Dataset entries
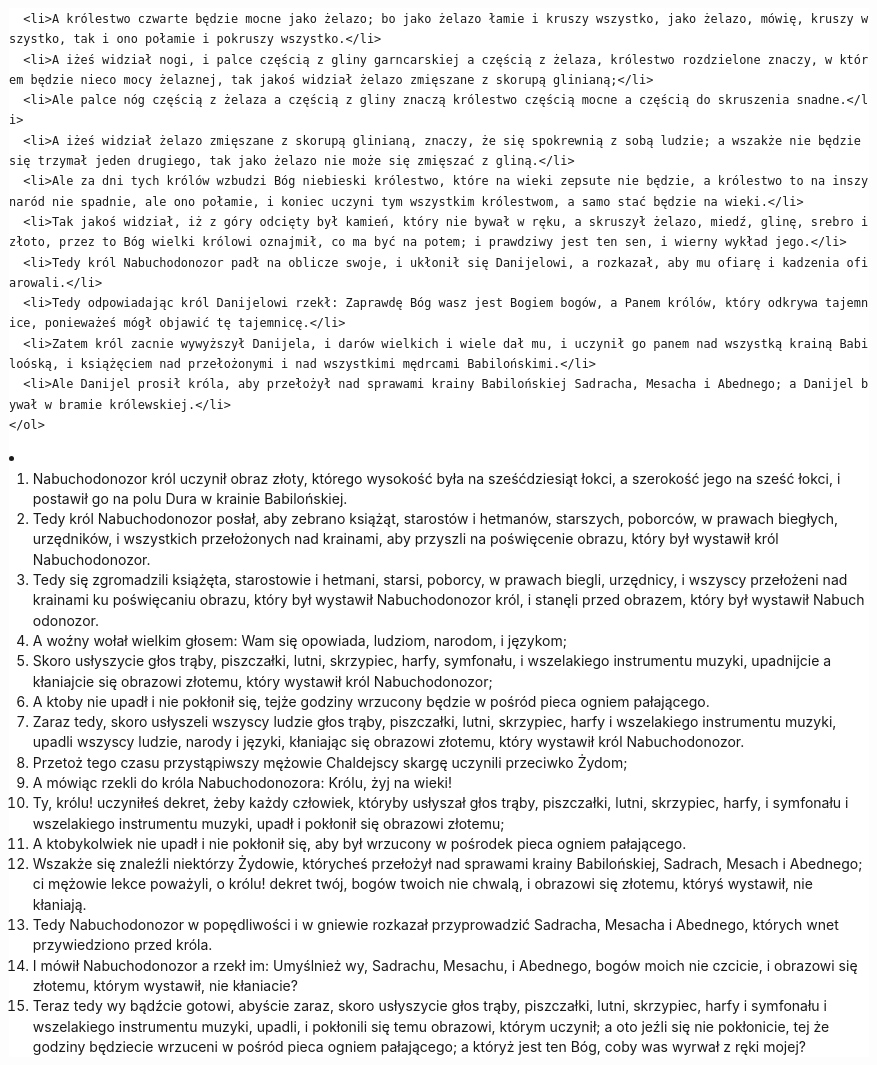       <li>A królestwo czwarte będzie mocne jako żelazo; bo jako żelazo łamie i kruszy wszystko, jako żelazo, mówię, kruszy wszystko, tak i ono połamie i pokruszy wszystko.</li>
      <li>A iżeś widział nogi, i palce częścią z gliny garncarskiej a częścią z żelaza, królestwo rozdzielone znaczy, w którem będzie nieco mocy żelaznej, tak jakoś widział żelazo zmięszane z skorupą glinianą;</li>
      <li>Ale palce nóg częścią z żelaza a częścią z gliny znaczą królestwo częścią mocne a częścią do skruszenia snadne.</li>
      <li>A iżeś widział żelazo zmięszane z skorupą glinianą, znaczy, że się spokrewnią z sobą ludzie; a wszakże nie będzie się trzymał jeden drugiego, tak jako żelazo nie może się zmięszać z gliną.</li>
      <li>Ale za dni tych królów wzbudzi Bóg niebieski królestwo, które na wieki zepsute nie będzie, a królestwo to na inszy naród nie spadnie, ale ono połamie, i koniec uczyni tym wszystkim królestwom, a samo stać będzie na wieki.</li>
      <li>Tak jakoś widział, iż z góry odcięty był kamień, który nie bywał w ręku, a skruszył żelazo, miedź, glinę, srebro i złoto, przez to Bóg wielki królowi oznajmił, co ma być na potem; i prawdziwy jest ten sen, i wierny wykład jego.</li>
      <li>Tedy król Nabuchodonozor padł na oblicze swoje, i ukłonił się Danijelowi, a rozkazał, aby mu ofiarę i kadzenia ofiarowali.</li>
      <li>Tedy odpowiadając król Danijelowi rzekł: Zaprawdę Bóg wasz jest Bogiem bogów, a Panem królów, który odkrywa tajemnice, ponieważeś mógł objawić tę tajemnicę.</li>
      <li>Zatem król zacnie wywyższył Danijela, i darów wielkich i wiele dał mu, i uczynił go panem nad wszystką krainą Babiloóską, i książęciem nad przełożonymi i nad wszystkimi mędrcami Babilońskimi.</li>
      <li>Ale Danijel prosił króla, aby przełożył nad sprawami krainy Babilońskiej Sadracha, Mesacha i Abednego; a Danijel bywał w bramie królewskiej.</li>
    </ol>
  </li>
  <li>
    <ol>
      <li>Nabuchodonozor król uczynił obraz złoty, którego wysokość była na sześćdziesiąt łokci, a szerokość jego na sześć łokci, i postawił go na polu Dura w krainie Babilońskiej.</li>
      <li>Tedy król Nabuchodonozor posłał, aby zebrano książąt, starostów i hetmanów, starszych, poborców, w prawach biegłych, urzędników, i wszystkich przełożonych nad krainami, aby przyszli na poświęcenie obrazu, który był wystawił król Nabuchodonozor.</li>
      <li>Tedy się zgromadzili książęta, starostowie i hetmani, starsi, poborcy, w prawach biegli, urzędnicy, i wszyscy przełożeni nad krainami ku poświęcaniu obrazu, który był wystawił Nabuchodonozor król, i stanęli przed obrazem, który był wystawił Nabuch odonozor.</li>
      <li>A woźny wołał wielkim głosem: Wam się opowiada, ludziom, narodom, i językom;</li>
      <li>Skoro usłyszycie głos trąby, piszczałki, lutni, skrzypiec, harfy, symfonału, i wszelakiego instrumentu muzyki, upadnijcie a kłaniajcie się obrazowi złotemu, który wystawił król Nabuchodonozor;</li>
      <li>A ktoby nie upadł i nie pokłonił się, tejże godziny wrzucony będzie w pośród pieca ogniem pałającego.</li>
      <li>Zaraz tedy, skoro usłyszeli wszyscy ludzie głos trąby, piszczałki, lutni, skrzypiec, harfy i wszelakiego instrumentu muzyki, upadli wszyscy ludzie, narody i języki, kłaniając się obrazowi złotemu, który wystawił król Nabuchodonozor.</li>
      <li>Przetoż tego czasu przystąpiwszy mężowie Chaldejscy skargę uczynili przeciwko Żydom;</li>
      <li>A mówiąc rzekli do króla Nabuchodonozora: Królu, żyj na wieki!</li>
      <li>Ty, królu! uczyniłeś dekret, żeby każdy człowiek, któryby usłyszał głos trąby, piszczałki, lutni, skrzypiec, harfy, i symfonału i wszelakiego instrumentu muzyki, upadł i pokłonił się obrazowi złotemu;</li>
      <li>A ktobykolwiek nie upadł i nie pokłonił się, aby był wrzucony w pośrodek pieca ogniem pałającego.</li>
      <li>Wszakże się znaleźli niektórzy Żydowie, którycheś przełożył nad sprawami krainy Babilońskiej, Sadrach, Mesach i Abednego; ci mężowie lekce poważyli, o królu! dekret twój, bogów twoich nie chwalą, i obrazowi się złotemu, któryś wystawił, nie kłaniają.</li>
      <li>Tedy Nabuchodonozor w popędliwości i w gniewie rozkazał przyprowadzić Sadracha, Mesacha i Abednego, których wnet przywiedziono przed króla.</li>
      <li>I mówił Nabuchodonozor a rzekł im: Umyślnież wy, Sadrachu, Mesachu, i Abednego, bogów moich nie czcicie, i obrazowi się złotemu, którym wystawił, nie kłaniacie?</li>
      <li>Teraz tedy wy bądźcie gotowi, abyście zaraz, skoro usłyszycie głos trąby, piszczałki, lutni, skrzypiec, harfy i symfonału i wszelakiego instrumentu muzyki, upadli, i pokłonili się temu obrazowi, którym uczynił; a oto jeźli się nie pokłonicie, tej że godziny będziecie wrzuceni w pośród pieca ogniem pałającego; a któryż jest ten Bóg, coby was wyrwał z ręki mojej?</li>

**TASK GOAL**
Print exactly the lines from the first line of the records above through the line containing "<li>A iżeś widział żelazo", leaving out the pictures.

**SOLUTION**
       <li>A królestwo czwarte będzie mocne jako żelazo; bo jako żelazo łamie i kruszy wszystko, jako żelazo, mówię, kruszy wszystko, tak i ono połamie i pokruszy wszystko.</li>
      <li>A iżeś widział nogi, i palce częścią z gliny garncarskiej a częścią z żelaza, królestwo rozdzielone znaczy, w którem będzie nieco mocy żelaznej, tak jakoś widział żelazo zmięszane z skorupą glinianą;</li>
      <li>Ale palce nóg częścią z żelaza a częścią z gliny znaczą królestwo częścią mocne a częścią do skruszenia snadne.</li>
      <li>A iżeś widział żelazo zmięszane z skorupą glinianą, znaczy, że się spokrewnią z sobą ludzie; a wszakże nie będzie się trzymał jeden drugiego, tak jako żelazo nie może się zmięszać z gliną.</li>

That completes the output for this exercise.